Message Queue Pattern
// Publisher
await queue.publish('order.created', {
orderId: 123,
userId: 456,
total: 99.99
});
// Consumer
queue.subscribe('order.created', async (message) => {
await sendConfirmationEmail(message.userId);
await updateInventory(message.orderId);
});
Event Stream Pattern
// Using Kafka
await producer.send({
topic: 'orders',
messages: [{
key: userId.toString(),
value: JSON.stringify(orderEvent)
}]
});
// Multiple consumers can process independently
consumer.subscribe({ topic: 'orders' });
await consumer.run({
eachMessage: async ({ message }) => {
// Analytics service
await trackMetrics(message.value);
}
});
Advantages
- Temporal decoupling (services don't need to be online simultaneously)

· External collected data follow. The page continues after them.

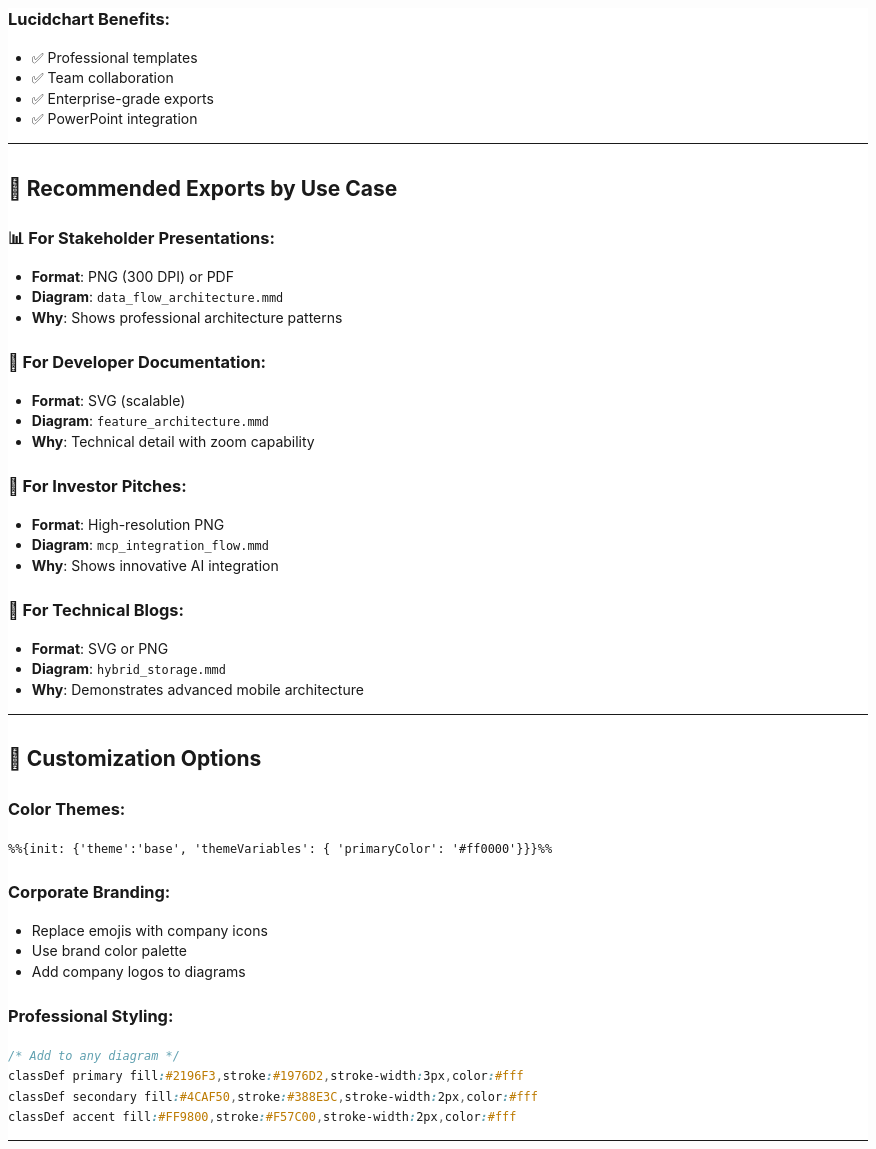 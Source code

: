 ### Lucidchart Benefits:
- ✅ Professional templates
- ✅ Team collaboration
- ✅ Enterprise-grade exports
- ✅ PowerPoint integration

---

## 🎯 Recommended Exports by Use Case

### 📊 For Stakeholder Presentations:
- **Format**: PNG (300 DPI) or PDF
- **Diagram**: `data_flow_architecture.mmd`
- **Why**: Shows professional architecture patterns

### 👥 For Developer Documentation:
- **Format**: SVG (scalable)
- **Diagram**: `feature_architecture.mmd`
- **Why**: Technical detail with zoom capability

### 🚀 For Investor Pitches:
- **Format**: High-resolution PNG
- **Diagram**: `mcp_integration_flow.mmd`
- **Why**: Shows innovative AI integration

### 📱 For Technical Blogs:
- **Format**: SVG or PNG
- **Diagram**: `hybrid_storage.mmd`
- **Why**: Demonstrates advanced mobile architecture

---

## 🎨 Customization Options

### Color Themes:
```mermaid
%%{init: {'theme':'base', 'themeVariables': { 'primaryColor': '#ff0000'}}}%%
```

### Corporate Branding:
- Replace emojis with company icons
- Use brand color palette
- Add company logos to diagrams

### Professional Styling:
```css
/* Add to any diagram */
classDef primary fill:#2196F3,stroke:#1976D2,stroke-width:3px,color:#fff
classDef secondary fill:#4CAF50,stroke:#388E3C,stroke-width:2px,color:#fff
classDef accent fill:#FF9800,stroke:#F57C00,stroke-width:2px,color:#fff
```

---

- Better failure isolation
- Easy to add new consumers
- Natural fit for event-driven architectures
Disadvantages
- Eventual consistency
- More complex debugging
- Message ordering challenges
- Need to handle duplicate messages (idempotency)
Choosing the Right Pattern
| Use Case | Recommendation |
|---|---|
| User-facing requests | REST or gRPC (synchronous) |
| Background processing | Message queue |
| Analytics/logging | Event stream (Kafka) |
| High-throughput internal APIs | gRPC |
| External integrations | REST with webhooks |
Summary
Use synchronous communication (REST/gRPC) for user-facing requests requiring immediate responses. Choose asynchronous messaging for background tasks and event notifications. Most systems benefit from a hybrid approach: synchronous for critical path, asynchronous for everything else. Always implement resilience patterns regardless of choice.